Nasi piloci spodziewają się rosyjskich prowokacji. Gdy niebo nad Bałtykiem, między Petersburgiem aKaliningradem, patrolowali niemieccy piloci, rosyjskie su 27 aż osiem razy naruszały strefę powietrzną. Podczas jednej z takich akcji rosyjska maszyna rozbiła się. Rosjanie sprawdzali też „możliwości” pilotów amerykańskich, testowali m.in. to, jak szybko informacja o naruszeniu patrolowanej strefy dociera do centrum dowodzenia NATO w Niemczech oraz czas, w jakim podrywało ono w powietrze swoje myśliwce.
Nasi piloci poważnie biorą pod uwagę rosyjskie „zabiegi”. – Każdy sygnał o naruszeniu przestrzeni powietrznej będziemy traktowali poważnie – mówił przed odlotem kpt. Artur Kałko.

– Piloci są dobrze wyszkoleni i przygotowani – zapewniał dziennikarzy gen. broni Stanisław Targosz, dowódca sił powietrznych. Specjaliści od stosunków międzynarodowych ostrożnie wypowiadają się o ewentualnych rosyjskich prowokacjach, ale ich całkowicie nie wykluczają.

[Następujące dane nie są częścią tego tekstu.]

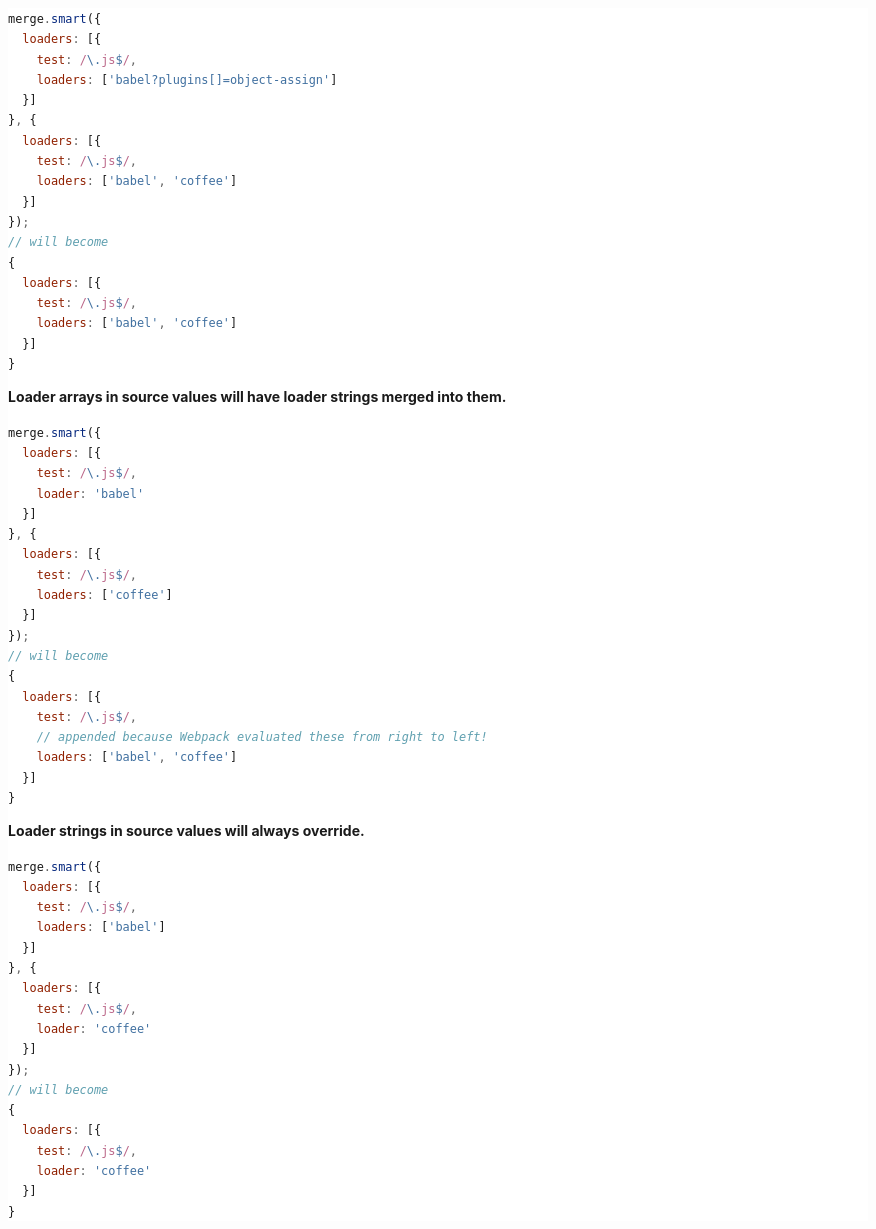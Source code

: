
 ```javascript
merge.smart({
  loaders: [{
    test: /\.js$/,
    loaders: ['babel?plugins[]=object-assign']
  }]
}, {
  loaders: [{
    test: /\.js$/,
    loaders: ['babel', 'coffee']
  }]
});
// will become
{
  loaders: [{
    test: /\.js$/,
    loaders: ['babel', 'coffee']
  }]
}
```

**Loader arrays in source values will have loader strings merged into them.**

```javascript
merge.smart({
  loaders: [{
    test: /\.js$/,
    loader: 'babel'
  }]
}, {
  loaders: [{
    test: /\.js$/,
    loaders: ['coffee']
  }]
});
// will become
{
  loaders: [{
    test: /\.js$/,
    // appended because Webpack evaluated these from right to left!
    loaders: ['babel', 'coffee']
  }]
}
```

**Loader strings in source values will always override.**

```javascript
merge.smart({
  loaders: [{
    test: /\.js$/,
    loaders: ['babel']
  }]
}, {
  loaders: [{
    test: /\.js$/,
    loader: 'coffee'
  }]
});
// will become
{
  loaders: [{
    test: /\.js$/,
    loader: 'coffee'
  }]
}
```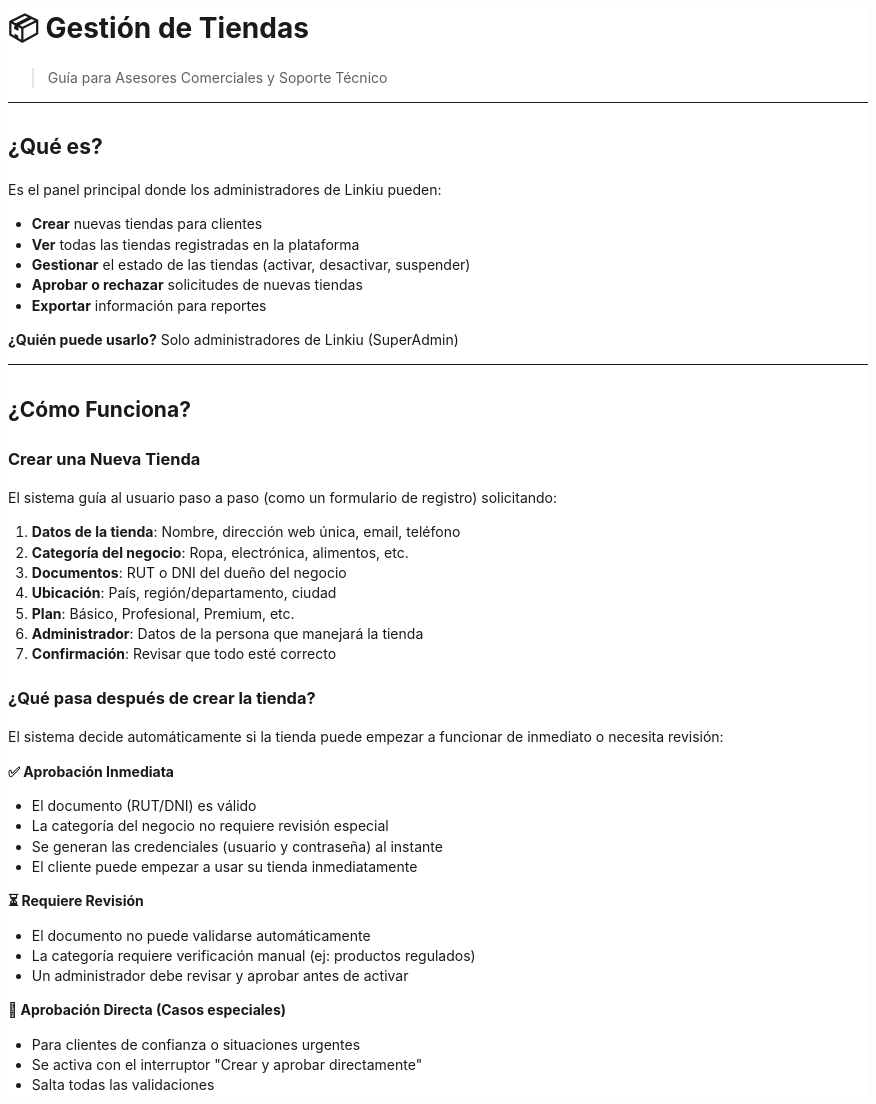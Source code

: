 # 📦 Gestión de Tiendas

> Guía para Asesores Comerciales y Soporte Técnico

---

## ¿Qué es?

Es el panel principal donde los administradores de Linkiu pueden:
- **Crear** nuevas tiendas para clientes
- **Ver** todas las tiendas registradas en la plataforma
- **Gestionar** el estado de las tiendas (activar, desactivar, suspender)
- **Aprobar o rechazar** solicitudes de nuevas tiendas
- **Exportar** información para reportes

**¿Quién puede usarlo?** Solo administradores de Linkiu (SuperAdmin)

---

## ¿Cómo Funciona?

### Crear una Nueva Tienda

El sistema guía al usuario paso a paso (como un formulario de registro) solicitando:

1. **Datos de la tienda**: Nombre, dirección web única, email, teléfono
2. **Categoría del negocio**: Ropa, electrónica, alimentos, etc.
3. **Documentos**: RUT o DNI del dueño del negocio
4. **Ubicación**: País, región/departamento, ciudad
5. **Plan**: Básico, Profesional, Premium, etc.
6. **Administrador**: Datos de la persona que manejará la tienda
7. **Confirmación**: Revisar que todo esté correcto

### ¿Qué pasa después de crear la tienda?

El sistema decide automáticamente si la tienda puede empezar a funcionar de inmediato o necesita revisión:

**✅ Aprobación Inmediata**
- El documento (RUT/DNI) es válido
- La categoría del negocio no requiere revisión especial
- Se generan las credenciales (usuario y contraseña) al instante
- El cliente puede empezar a usar su tienda inmediatamente

**⏳ Requiere Revisión**
- El documento no puede validarse automáticamente
- La categoría requiere verificación manual (ej: productos regulados)
- Un administrador debe revisar y aprobar antes de activar

**🚀 Aprobación Directa (Casos especiales)**
- Para clientes de confianza o situaciones urgentes
- Se activa con el interruptor "Crear y aprobar directamente"
- Salta todas las validaciones
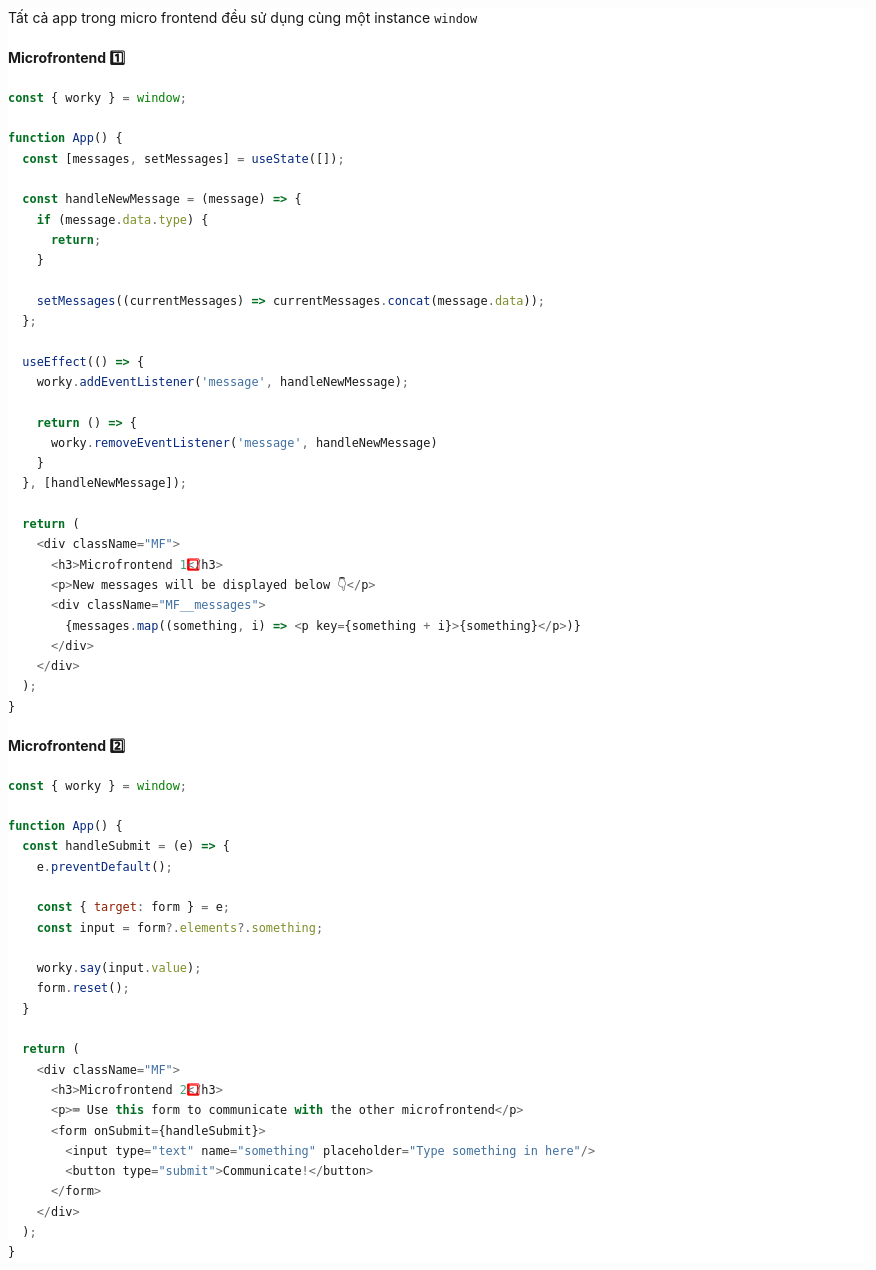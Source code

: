 Tất cả app trong micro frontend đều sử dụng cùng một instance `window`

#### Microfrontend 1️⃣

```js
const { worky } = window;

function App() {
  const [messages, setMessages] = useState([]);

  const handleNewMessage = (message) => {
    if (message.data.type) {
      return;
    }

    setMessages((currentMessages) => currentMessages.concat(message.data));
  };

  useEffect(() => {
    worky.addEventListener('message', handleNewMessage);

    return () => {
      worky.removeEventListener('message', handleNewMessage)
    }
  }, [handleNewMessage]);

  return (
    <div className="MF">
      <h3>Microfrontend 1️⃣</h3>
      <p>New messages will be displayed below 👇</p>
      <div className="MF__messages">
        {messages.map((something, i) => <p key={something + i}>{something}</p>)}
      </div>
    </div>
  );
}
```

#### Microfrontend 2️⃣

```js
const { worky } = window;

function App() {
  const handleSubmit = (e) => {
    e.preventDefault();

    const { target: form } = e;
    const input = form?.elements?.something;

    worky.say(input.value);
    form.reset();
  }

  return (
    <div className="MF">
      <h3>Microfrontend 2️⃣</h3>
      <p>⌨️ Use this form to communicate with the other microfrontend</p>
      <form onSubmit={handleSubmit}>
        <input type="text" name="something" placeholder="Type something in here"/>
        <button type="submit">Communicate!</button>
      </form>
    </div>
  );
}
```
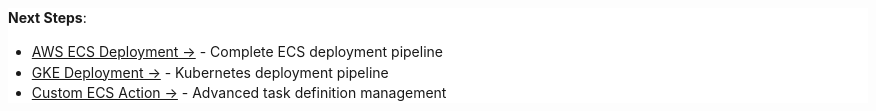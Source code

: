
**Next Steps**: 
- [AWS ECS Deployment →](./github-actions/aws-ecs-deployment.yml) - Complete ECS deployment pipeline
- [GKE Deployment →](./github-actions/gcp-gke-deployment.yml) - Kubernetes deployment pipeline  
- [Custom ECS Action →](./custom-actions/aws-taskdef-action/) - Advanced task definition management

– Prowokowanie polskich pilotów trzeba brać pod uwagę. Pamiętać trzeba, że polskie samoloty będą funkcjonowały w krajach nadbałtyckich w ramach pewnych powszechnie znanych natowskich procedur – wyjaśnia dr Marek Tabor z Instytutu Stosunków Międzynarodowych UW. – Rosji Władimira Putina bardziej opłaca się przysparzać nam kłopotów w sferze gospodarczej, niż konfrontować się z Paktem Północnoatlantyckim. Moskwie powinno zależeć na dobrych kontaktach z Polską, tym bardziej że właśnie zmieniła się u nas władza. To dobra okazja, by poprawić nasze stosunki.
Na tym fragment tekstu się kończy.